Отпускник, глупо таращится на старенький моргающий холодильник «Саратов», тарахтящий как грузовик на подъеме в сопку. «Шуба» из заморозки, живущая своей жизнью, словно переваренная манная каша из кастрюли, готова затопить всю кухню могильным холодом. Из неплотно закрытого крана тоскливо капающая вода, ударяясь о выщербленный умывальник, символизирует, что все в жизни течет - все изменяется.
Помирающая от старости герань на подоконнике как стылое распятие на раскопанном могильном холмике пригорюнилась над растоптанными чувствами. Не хватает старенького проигрывателя «Аккорд», который бы выводил - «Поздняя осень… на кладбище старом… два старика, чей то гробик несут…»
Мужик кмыхает. «Любовь ушла? Куда? В прах? А как же женская верность и чистоплотность? - Володя раздавлен, убит. - Негодяйка! Подлая развратница! Безжалостная дрянь! Чудовище! Животное!» - невнятно бормочет себе рогоносец, ожесточенно чеша себе фаберже. Сердце оголяется, обжигаясь горем. Где-то на дне души затаивается боль. Человеку нараспашку открываются Врата Правды Жизни!
- Ну и стерва! - горько вздыхает Вовчик, не понимая кого, ругает: жену или распроклятую судьбу-злодейку.
Чумовые раздумья начинают лезть в голову. «Что делать? Умереть от любви? Из-за любви? Ради любви? - сцепив до скрипа зубы, что бы совладеть с волнением сердца, мужик застывает на середине кухни. - Бежать сломя голову из этого вертепа? Выгнать? Развестись? Впасть в депрессию, в запой? Или удариться в загул? С кем и как теперь жить? Зачем?»
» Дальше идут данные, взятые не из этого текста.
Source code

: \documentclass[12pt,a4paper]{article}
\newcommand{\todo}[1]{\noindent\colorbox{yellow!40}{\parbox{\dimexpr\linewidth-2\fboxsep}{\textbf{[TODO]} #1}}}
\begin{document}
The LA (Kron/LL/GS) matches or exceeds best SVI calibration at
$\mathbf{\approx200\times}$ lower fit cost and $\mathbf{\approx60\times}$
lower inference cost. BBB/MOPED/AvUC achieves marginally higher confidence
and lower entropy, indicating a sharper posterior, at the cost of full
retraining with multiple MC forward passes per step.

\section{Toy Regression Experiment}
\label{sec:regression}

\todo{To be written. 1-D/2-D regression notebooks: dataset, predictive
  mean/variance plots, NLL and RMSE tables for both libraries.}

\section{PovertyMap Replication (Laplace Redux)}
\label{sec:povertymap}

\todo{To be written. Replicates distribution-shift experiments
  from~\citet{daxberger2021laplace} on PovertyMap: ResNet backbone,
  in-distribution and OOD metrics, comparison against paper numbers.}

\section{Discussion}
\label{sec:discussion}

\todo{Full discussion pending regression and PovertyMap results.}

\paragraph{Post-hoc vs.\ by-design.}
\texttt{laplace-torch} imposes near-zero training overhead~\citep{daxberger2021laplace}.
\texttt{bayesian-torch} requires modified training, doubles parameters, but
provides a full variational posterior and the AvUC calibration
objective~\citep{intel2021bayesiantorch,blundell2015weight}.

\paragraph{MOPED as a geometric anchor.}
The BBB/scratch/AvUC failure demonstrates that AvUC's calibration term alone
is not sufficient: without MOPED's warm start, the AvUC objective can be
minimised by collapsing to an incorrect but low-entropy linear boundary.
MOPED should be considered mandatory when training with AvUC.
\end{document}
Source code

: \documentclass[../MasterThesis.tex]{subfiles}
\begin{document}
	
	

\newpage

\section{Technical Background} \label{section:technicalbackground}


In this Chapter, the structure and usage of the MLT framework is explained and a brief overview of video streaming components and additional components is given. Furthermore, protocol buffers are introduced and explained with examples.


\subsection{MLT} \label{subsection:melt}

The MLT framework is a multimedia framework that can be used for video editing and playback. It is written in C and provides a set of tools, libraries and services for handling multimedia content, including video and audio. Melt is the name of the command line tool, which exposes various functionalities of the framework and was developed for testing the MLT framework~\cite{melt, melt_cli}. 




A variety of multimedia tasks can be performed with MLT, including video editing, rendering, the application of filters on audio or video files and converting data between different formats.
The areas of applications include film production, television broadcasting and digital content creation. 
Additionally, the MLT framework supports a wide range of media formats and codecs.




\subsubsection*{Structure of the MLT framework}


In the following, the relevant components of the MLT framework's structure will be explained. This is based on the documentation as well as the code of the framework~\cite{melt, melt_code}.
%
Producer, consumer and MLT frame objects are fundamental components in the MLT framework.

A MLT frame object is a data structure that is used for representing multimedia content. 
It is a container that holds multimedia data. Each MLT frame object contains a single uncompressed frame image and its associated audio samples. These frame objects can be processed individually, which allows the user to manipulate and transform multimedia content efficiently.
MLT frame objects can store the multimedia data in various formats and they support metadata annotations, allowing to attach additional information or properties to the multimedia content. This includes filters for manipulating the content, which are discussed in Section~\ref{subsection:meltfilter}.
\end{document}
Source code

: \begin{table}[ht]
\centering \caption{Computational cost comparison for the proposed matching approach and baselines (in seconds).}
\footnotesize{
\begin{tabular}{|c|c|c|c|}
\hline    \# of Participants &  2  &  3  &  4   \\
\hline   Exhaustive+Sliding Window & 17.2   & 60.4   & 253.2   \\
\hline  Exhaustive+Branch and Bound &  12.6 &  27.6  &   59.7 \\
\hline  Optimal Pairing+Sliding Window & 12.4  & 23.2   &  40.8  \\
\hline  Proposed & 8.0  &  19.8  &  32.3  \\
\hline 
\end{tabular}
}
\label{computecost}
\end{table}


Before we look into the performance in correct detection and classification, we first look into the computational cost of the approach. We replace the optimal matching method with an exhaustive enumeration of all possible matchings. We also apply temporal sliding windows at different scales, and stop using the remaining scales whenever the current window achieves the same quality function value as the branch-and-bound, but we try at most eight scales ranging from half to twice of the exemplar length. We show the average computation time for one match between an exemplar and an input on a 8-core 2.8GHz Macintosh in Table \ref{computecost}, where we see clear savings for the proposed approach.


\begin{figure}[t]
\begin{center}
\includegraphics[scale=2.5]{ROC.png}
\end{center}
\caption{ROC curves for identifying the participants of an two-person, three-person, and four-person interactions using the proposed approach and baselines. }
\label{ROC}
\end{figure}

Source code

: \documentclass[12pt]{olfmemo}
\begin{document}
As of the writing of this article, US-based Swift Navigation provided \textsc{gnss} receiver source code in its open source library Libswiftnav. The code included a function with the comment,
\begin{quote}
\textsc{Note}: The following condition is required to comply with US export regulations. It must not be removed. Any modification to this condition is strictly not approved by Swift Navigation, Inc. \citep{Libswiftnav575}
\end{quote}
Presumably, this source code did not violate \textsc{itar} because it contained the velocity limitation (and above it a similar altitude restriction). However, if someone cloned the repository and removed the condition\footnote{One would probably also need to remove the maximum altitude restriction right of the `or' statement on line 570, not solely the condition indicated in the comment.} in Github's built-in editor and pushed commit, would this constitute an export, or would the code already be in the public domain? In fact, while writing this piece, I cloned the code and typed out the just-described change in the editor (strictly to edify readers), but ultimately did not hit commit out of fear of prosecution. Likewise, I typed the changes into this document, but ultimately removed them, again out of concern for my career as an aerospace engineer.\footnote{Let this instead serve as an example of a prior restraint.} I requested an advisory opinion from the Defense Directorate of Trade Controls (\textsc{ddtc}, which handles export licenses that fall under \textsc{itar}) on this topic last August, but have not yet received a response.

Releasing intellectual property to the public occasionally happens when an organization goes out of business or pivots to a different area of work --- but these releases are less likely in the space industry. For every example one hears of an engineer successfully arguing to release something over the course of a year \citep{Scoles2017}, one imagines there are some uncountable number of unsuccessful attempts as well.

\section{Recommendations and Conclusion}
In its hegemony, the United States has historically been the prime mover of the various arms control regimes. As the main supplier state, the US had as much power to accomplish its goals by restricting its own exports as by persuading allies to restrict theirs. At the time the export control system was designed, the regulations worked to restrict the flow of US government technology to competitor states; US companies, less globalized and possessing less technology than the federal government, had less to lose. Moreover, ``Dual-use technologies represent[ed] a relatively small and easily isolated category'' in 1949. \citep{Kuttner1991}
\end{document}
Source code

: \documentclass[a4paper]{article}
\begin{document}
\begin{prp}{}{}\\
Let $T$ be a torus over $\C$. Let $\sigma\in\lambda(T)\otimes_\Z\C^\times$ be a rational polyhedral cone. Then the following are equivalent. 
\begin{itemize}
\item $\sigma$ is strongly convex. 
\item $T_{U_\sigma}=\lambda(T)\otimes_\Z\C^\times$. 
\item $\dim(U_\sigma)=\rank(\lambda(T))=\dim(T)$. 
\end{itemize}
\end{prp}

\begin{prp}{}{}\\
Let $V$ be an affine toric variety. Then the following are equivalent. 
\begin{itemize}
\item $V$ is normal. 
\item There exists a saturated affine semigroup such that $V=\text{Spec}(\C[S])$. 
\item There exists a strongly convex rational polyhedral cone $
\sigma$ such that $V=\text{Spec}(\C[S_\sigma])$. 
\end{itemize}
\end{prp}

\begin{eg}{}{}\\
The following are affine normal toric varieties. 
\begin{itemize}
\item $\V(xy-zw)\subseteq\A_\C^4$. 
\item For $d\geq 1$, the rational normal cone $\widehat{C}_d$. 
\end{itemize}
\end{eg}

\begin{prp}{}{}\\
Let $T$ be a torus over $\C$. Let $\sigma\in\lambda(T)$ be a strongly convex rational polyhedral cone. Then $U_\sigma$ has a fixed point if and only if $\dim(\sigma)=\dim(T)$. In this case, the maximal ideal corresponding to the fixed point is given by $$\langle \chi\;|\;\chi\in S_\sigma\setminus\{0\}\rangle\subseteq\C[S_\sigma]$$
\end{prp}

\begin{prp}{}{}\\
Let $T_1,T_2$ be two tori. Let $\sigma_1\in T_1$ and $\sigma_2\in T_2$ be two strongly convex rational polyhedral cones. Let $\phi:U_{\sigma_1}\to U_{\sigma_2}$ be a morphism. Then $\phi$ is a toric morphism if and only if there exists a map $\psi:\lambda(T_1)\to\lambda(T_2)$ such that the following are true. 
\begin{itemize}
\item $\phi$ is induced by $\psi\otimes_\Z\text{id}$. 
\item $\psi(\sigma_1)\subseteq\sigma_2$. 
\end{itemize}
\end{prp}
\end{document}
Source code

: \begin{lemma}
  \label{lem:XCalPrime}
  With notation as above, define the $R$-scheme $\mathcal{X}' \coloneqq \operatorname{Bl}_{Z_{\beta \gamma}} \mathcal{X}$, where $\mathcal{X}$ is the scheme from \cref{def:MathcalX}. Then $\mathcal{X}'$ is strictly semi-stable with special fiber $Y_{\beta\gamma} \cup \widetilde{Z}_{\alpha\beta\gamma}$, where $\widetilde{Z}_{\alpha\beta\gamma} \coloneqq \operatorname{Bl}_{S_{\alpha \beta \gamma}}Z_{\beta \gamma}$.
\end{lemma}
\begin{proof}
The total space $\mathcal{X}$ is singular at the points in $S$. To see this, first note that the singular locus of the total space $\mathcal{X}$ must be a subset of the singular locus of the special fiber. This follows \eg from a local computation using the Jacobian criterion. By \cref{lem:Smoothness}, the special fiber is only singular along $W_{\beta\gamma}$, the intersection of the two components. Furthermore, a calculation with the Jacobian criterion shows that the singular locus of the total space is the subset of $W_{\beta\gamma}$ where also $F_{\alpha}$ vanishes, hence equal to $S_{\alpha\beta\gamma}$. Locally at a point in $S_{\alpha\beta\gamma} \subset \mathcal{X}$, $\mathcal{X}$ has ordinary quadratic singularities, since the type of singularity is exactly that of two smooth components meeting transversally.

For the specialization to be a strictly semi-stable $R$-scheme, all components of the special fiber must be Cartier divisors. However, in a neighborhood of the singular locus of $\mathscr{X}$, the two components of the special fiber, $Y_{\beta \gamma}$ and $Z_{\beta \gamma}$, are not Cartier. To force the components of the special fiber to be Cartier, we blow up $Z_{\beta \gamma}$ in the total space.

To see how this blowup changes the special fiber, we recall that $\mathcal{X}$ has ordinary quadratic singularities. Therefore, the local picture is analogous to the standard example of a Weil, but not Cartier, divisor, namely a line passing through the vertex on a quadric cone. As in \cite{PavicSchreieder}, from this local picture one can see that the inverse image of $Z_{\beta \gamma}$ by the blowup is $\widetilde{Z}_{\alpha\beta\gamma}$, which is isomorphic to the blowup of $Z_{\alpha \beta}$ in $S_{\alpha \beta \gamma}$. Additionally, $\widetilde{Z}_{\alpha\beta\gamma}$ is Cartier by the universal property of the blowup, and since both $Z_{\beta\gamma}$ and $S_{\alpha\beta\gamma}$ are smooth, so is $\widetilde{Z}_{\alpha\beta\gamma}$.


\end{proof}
Володя, подорвавшись, как сапер на мине, садится мешком картошки на холодящий табурет за липкий стол, покрытый хлебными крошками и «начинает худеть». С грустью в кармане, трогательно роняет, будто в старинных романах, коротко стриженую голову на большие смуглые кулаки, поставленные один на один. Загорелые руки красиво смотрятся на фоне грязного стола, где пробегает с рыбьими глазами пустая ошалелая рюмка.
Мужик в позе согнутого идиота с поникшими плечами замирает, словно проглатывает утюг. Мысли начинают прыгать как черти в решете. «Вот, коза сусанинская! - с чувством одураченности, думает Володя. - Все-таки изменила! При законном-то муже!»
Он догадывался, что жена ему изменяла. Предполагал с кем и когда, но не мог понять - зачем? До опустошенного Володи, одинокой клизмой сидящего в кухне постепенно начинает доходить банальная жизненная ситуация про которую где-то слышал, но что она может случиться с ним - не верил. Неотвратимость встречи с хозяином вонючих ботинок в коридоре настораживает. Вот такая жизнь!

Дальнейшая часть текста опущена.